In our exercise, the fractions have different denominators: \(m+n\) and \(2m+2n\). Instead of directly attempting to add these fractions, we need to find a common denominator that allows us to combine them seamlessly. This process aligns the denominators, preparing them for straightforward addition.

Factoring polynomials involves breaking down complex expressions into simpler multipliers that can be conveniently managed. Polynomials are algebraic expressions made up of variables and coefficients. To factor them means to express them as a product of simpler polynomials.
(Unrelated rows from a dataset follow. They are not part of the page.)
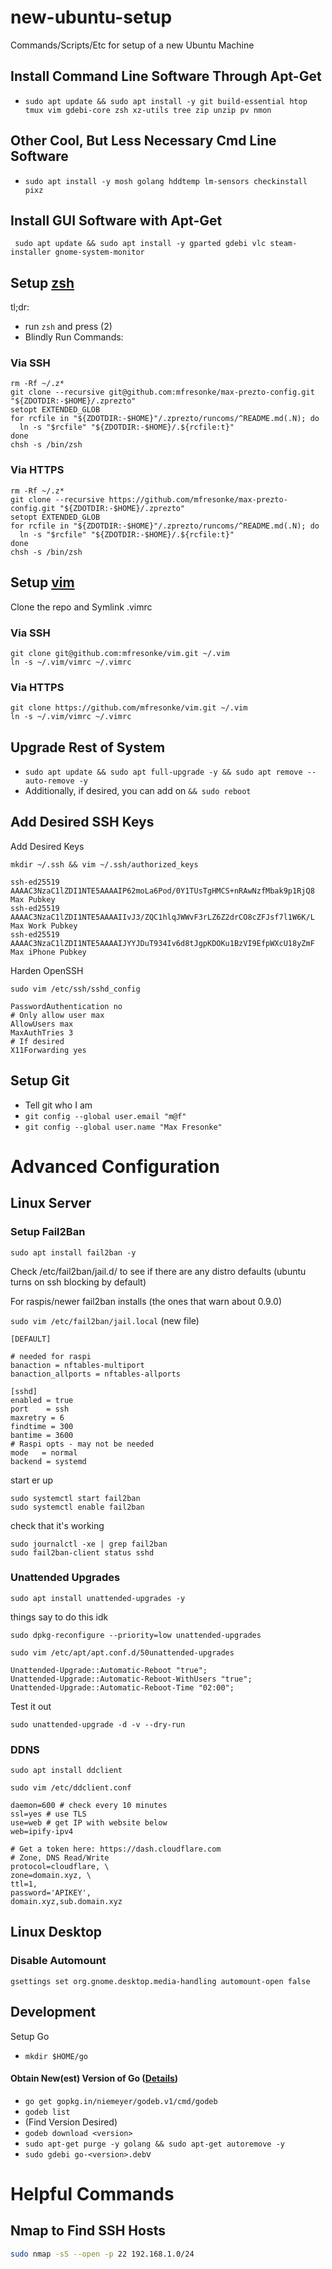 # new-ubuntu-setup

Commands/Scripts/Etc for setup of a new Ubuntu Machine

## Install Command Line Software Through Apt-Get

-   `sudo apt update && sudo apt install -y git build-essential htop tmux vim gdebi-core zsh xz-utils tree zip unzip pv nmon`

## Other Cool, But Less Necessary Cmd Line Software

-   `sudo apt install -y mosh golang hddtemp lm-sensors checkinstall pixz`

## Install GUI Software with Apt-Get

` sudo apt update && sudo apt install -y gparted gdebi vlc steam-installer gnome-system-monitor`

## Setup [zsh](https://github.com/mfresonke/max-prezto-config)

tl;dr:

-   run `zsh` and press (2)
-   Blindly Run Commands:

### Via SSH

```
rm -Rf ~/.z*
git clone --recursive git@github.com:mfresonke/max-prezto-config.git "${ZDOTDIR:-$HOME}/.zprezto"
setopt EXTENDED_GLOB
for rcfile in "${ZDOTDIR:-$HOME}"/.zprezto/runcoms/^README.md(.N); do
  ln -s "$rcfile" "${ZDOTDIR:-$HOME}/.${rcfile:t}"
done
chsh -s /bin/zsh
```

### Via HTTPS

```
rm -Rf ~/.z*
git clone --recursive https://github.com/mfresonke/max-prezto-config.git "${ZDOTDIR:-$HOME}/.zprezto"
setopt EXTENDED_GLOB
for rcfile in "${ZDOTDIR:-$HOME}"/.zprezto/runcoms/^README.md(.N); do
  ln -s "$rcfile" "${ZDOTDIR:-$HOME}/.${rcfile:t}"
done
chsh -s /bin/zsh
```

## Setup [vim](https://github.com/mfresonke/vim)

Clone the repo and Symlink .vimrc

### Via SSH

```
git clone git@github.com:mfresonke/vim.git ~/.vim
ln -s ~/.vim/vimrc ~/.vimrc
```

### Via HTTPS

```
git clone https://github.com/mfresonke/vim.git ~/.vim
ln -s ~/.vim/vimrc ~/.vimrc
```

## Upgrade Rest of System

-   `sudo apt update && sudo apt full-upgrade -y && sudo apt remove --auto-remove -y`
-   Additionally, if desired, you can add on `&& sudo reboot`

## Add Desired SSH Keys

Add Desired Keys

`mkdir ~/.ssh && vim ~/.ssh/authorized_keys`

```
ssh-ed25519 AAAAC3NzaC1lZDI1NTE5AAAAIP62moLa6Pod/0Y1TUsTgHMCS+nRAwNzfMbak9p1RjQ8 Max Pubkey
ssh-ed25519 AAAAC3NzaC1lZDI1NTE5AAAAIIvJ3/ZQC1hlqJWWvF3rLZ6Z2drCO8cZFJsf7l1W6K/L Max Work Pubkey
ssh-ed25519 AAAAC3NzaC1lZDI1NTE5AAAAIJYYJDuT934Iv6d8tJgpKDOKu1BzVI9EfpWXcU18yZmF Max iPhone Pubkey
```

Harden OpenSSH

`sudo vim /etc/ssh/sshd_config`

```
PasswordAuthentication no
# Only allow user max
AllowUsers max
MaxAuthTries 3
# If desired
X11Forwarding yes
```

## Setup Git

-   Tell git who I am
-   `git config --global user.email "m@f"`
-   `git config --global user.name "Max Fresonke"`

# Advanced Configuration

## Linux Server

### Setup Fail2Ban

`sudo apt install fail2ban -y`

Check /etc/fail2ban/jail.d/ to see if there are any distro defaults (ubuntu turns on ssh blocking by default)

For raspis/newer fail2ban installs (the ones that warn about 0.9.0)

`sudo vim /etc/fail2ban/jail.local` (new file)

```
[DEFAULT]

# needed for raspi
banaction = nftables-multiport
banaction_allports = nftables-allports

[sshd]
enabled = true
port    = ssh
maxretry = 6
findtime = 300
bantime = 3600
# Raspi opts - may not be needed
mode   = normal
backend = systemd
```

start er up

```
sudo systemctl start fail2ban
sudo systemctl enable fail2ban
```

check that it's working

```
sudo journalctl -xe | grep fail2ban
sudo fail2ban-client status sshd
```

### Unattended Upgrades

`sudo apt install unattended-upgrades -y`

things say to do this idk

`sudo dpkg-reconfigure --priority=low unattended-upgrades`

`sudo vim /etc/apt/apt.conf.d/50unattended-upgrades`

```
Unattended-Upgrade::Automatic-Reboot "true";
Unattended-Upgrade::Automatic-Reboot-WithUsers "true";
Unattended-Upgrade::Automatic-Reboot-Time "02:00";
```

Test it out

`sudo unattended-upgrade -d -v --dry-run`

### DDNS

`sudo apt install ddclient`

`sudo vim /etc/ddclient.conf`

```
daemon=600 # check every 10 minutes
ssl=yes # use TLS
use=web # get IP with website below
web=ipify-ipv4

# Get a token here: https://dash.cloudflare.com
# Zone, DNS Read/Write
protocol=cloudflare, \
zone=domain.xyz, \
ttl=1,
password='APIKEY',
domain.xyz,sub.domain.xyz
```

## Linux Desktop

### Disable Automount

`gsettings set org.gnome.desktop.media-handling automount-open false`

## Development

Setup Go

-   `mkdir $HOME/go`

#### Obtain New(est) Version of Go ([Details](https://github.com/niemeyer/godeb))

-   `go get gopkg.in/niemeyer/godeb.v1/cmd/godeb`
-   `godeb list`
-   (Find Version Desired)
-   `godeb download <version>`
-   `sudo apt-get purge -y golang && sudo apt-get autoremove -y`
-   `sudo gdebi go-<version>.deb`v

# Helpful Commands

## Nmap to Find SSH Hosts

```sh
sudo nmap -sS --open -p 22 192.168.1.0/24
```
In the original problem, the denominator \(2m+2n\) can be factored. Observe that both terms in \(2m+2n\) are divisible by 2. Factor out the 2 to simplify the expression to \(2(m+n)\). Factoring is vital as it helps in simplifying the problem, allowing us to identify the least common denominator with ease.

Adding fractions is straightforward once both fractions have a common denominator. After aligning denominators, you can directly add the numerators, simplifying the addition process.

For example, once both fractions in our problem have the denominator \(2(m+n)\), we add the top parts (numerators) of these fractions. Initially, the first fraction is adjusted to \(\frac{6m+4}{2(m+n)}\), and the second fraction is already \(\frac{4}{2(m+n)}\). Adding these numerators yields \((6m+4) + 4 = 6m+8\). Thus, the resulting fraction is \(\frac{6m+8}{2(m+n)}\).

The least common denominator (LCD) is the smallest common multiple shared by the denominators of multiple fractions. It is essential because it simplifies the process of adding or subtracting fractions by providing them a shared footing.

In our exercise, the denominators \(m+n\) and \(2(m+n)\) already suggest the LCD to be \(2(m+n)\). This is because \(2(m+n)\) is exactly the product of the factorization of the larger denominator and already accommodates \((m+n)\). By establishing this common base, you ensure that fractions are equivalent and ready for direct addition, leading directly to the simplified result.